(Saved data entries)
--- START ---

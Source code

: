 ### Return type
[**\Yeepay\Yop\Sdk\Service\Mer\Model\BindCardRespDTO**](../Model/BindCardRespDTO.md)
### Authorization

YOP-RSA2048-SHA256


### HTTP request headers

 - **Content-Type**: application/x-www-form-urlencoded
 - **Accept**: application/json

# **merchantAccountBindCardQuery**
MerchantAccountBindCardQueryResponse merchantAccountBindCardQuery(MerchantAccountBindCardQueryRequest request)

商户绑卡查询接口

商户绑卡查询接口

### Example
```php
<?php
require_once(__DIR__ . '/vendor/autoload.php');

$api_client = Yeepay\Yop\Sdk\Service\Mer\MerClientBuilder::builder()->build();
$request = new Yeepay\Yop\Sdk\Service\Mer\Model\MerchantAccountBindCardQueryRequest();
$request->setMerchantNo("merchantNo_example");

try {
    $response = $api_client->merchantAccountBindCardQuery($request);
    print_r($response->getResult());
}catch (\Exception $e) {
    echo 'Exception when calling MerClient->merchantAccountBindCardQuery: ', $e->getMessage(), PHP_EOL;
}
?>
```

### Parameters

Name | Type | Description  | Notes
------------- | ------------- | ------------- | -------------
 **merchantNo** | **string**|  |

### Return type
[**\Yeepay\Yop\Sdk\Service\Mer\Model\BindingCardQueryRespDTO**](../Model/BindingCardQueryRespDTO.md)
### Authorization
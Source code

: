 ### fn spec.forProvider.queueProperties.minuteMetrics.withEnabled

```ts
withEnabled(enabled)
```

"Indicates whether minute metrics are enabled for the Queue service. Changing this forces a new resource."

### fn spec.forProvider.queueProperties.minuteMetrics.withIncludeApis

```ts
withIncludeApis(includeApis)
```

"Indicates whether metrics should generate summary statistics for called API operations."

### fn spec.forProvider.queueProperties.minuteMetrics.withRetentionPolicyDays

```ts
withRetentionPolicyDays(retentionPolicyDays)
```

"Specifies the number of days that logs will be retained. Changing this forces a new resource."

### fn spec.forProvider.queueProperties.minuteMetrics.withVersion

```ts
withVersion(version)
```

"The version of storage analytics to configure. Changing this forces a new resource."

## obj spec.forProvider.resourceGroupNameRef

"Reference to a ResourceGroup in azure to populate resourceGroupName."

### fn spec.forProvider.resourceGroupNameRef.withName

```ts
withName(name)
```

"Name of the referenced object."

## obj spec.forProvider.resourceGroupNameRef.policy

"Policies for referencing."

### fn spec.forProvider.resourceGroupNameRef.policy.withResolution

--- END ---

PROBLEM STATEMENT =>
Output exactly the leading lines of the data, up to and including the line marked by "to a ResourceGroup".

SOLUTION FOR THIS PROBLEM =>
Source code

: ### Return type
[**\Yeepay\Yop\Sdk\Service\Mer\Model\BindCardRespDTO**](../Model/BindCardRespDTO.md)
### Authorization

YOP-RSA2048-SHA256


### HTTP request headers

 - **Content-Type**: application/x-www-form-urlencoded
 - **Accept**: application/json

# **merchantAccountBindCardQuery**
MerchantAccountBindCardQueryResponse merchantAccountBindCardQuery(MerchantAccountBindCardQueryRequest request)

商户绑卡查询接口

商户绑卡查询接口

### Example
```php
<?php
require_once(__DIR__ . '/vendor/autoload.php');

$api_client = Yeepay\Yop\Sdk\Service\Mer\MerClientBuilder::builder()->build();
$request = new Yeepay\Yop\Sdk\Service\Mer\Model\MerchantAccountBindCardQueryRequest();
$request->setMerchantNo("merchantNo_example");

try {
    $response = $api_client->merchantAccountBindCardQuery($request);
    print_r($response->getResult());
}catch (\Exception $e) {
    echo 'Exception when calling MerClient->merchantAccountBindCardQuery: ', $e->getMessage(), PHP_EOL;
}
?>
```

### Parameters

Name | Type | Description  | Notes
------------- | ------------- | ------------- | -------------
 **merchantNo** | **string**|  |

### Return type
[**\Yeepay\Yop\Sdk\Service\Mer\Model\BindingCardQueryRespDTO**](../Model/BindingCardQueryRespDTO.md)
### Authorization
Source code

: ### fn spec.forProvider.queueProperties.minuteMetrics.withEnabled

```ts
withEnabled(enabled)
```

"Indicates whether minute metrics are enabled for the Queue service. Changing this forces a new resource."

### fn spec.forProvider.queueProperties.minuteMetrics.withIncludeApis

```ts
withIncludeApis(includeApis)
```

"Indicates whether metrics should generate summary statistics for called API operations."

### fn spec.forProvider.queueProperties.minuteMetrics.withRetentionPolicyDays

```ts
withRetentionPolicyDays(retentionPolicyDays)
```

"Specifies the number of days that logs will be retained. Changing this forces a new resource."

### fn spec.forProvider.queueProperties.minuteMetrics.withVersion

```ts
withVersion(version)
```

"The version of storage analytics to configure. Changing this forces a new resource."

## obj spec.forProvider.resourceGroupNameRef

"Reference to a ResourceGroup in azure to populate resourceGroupName."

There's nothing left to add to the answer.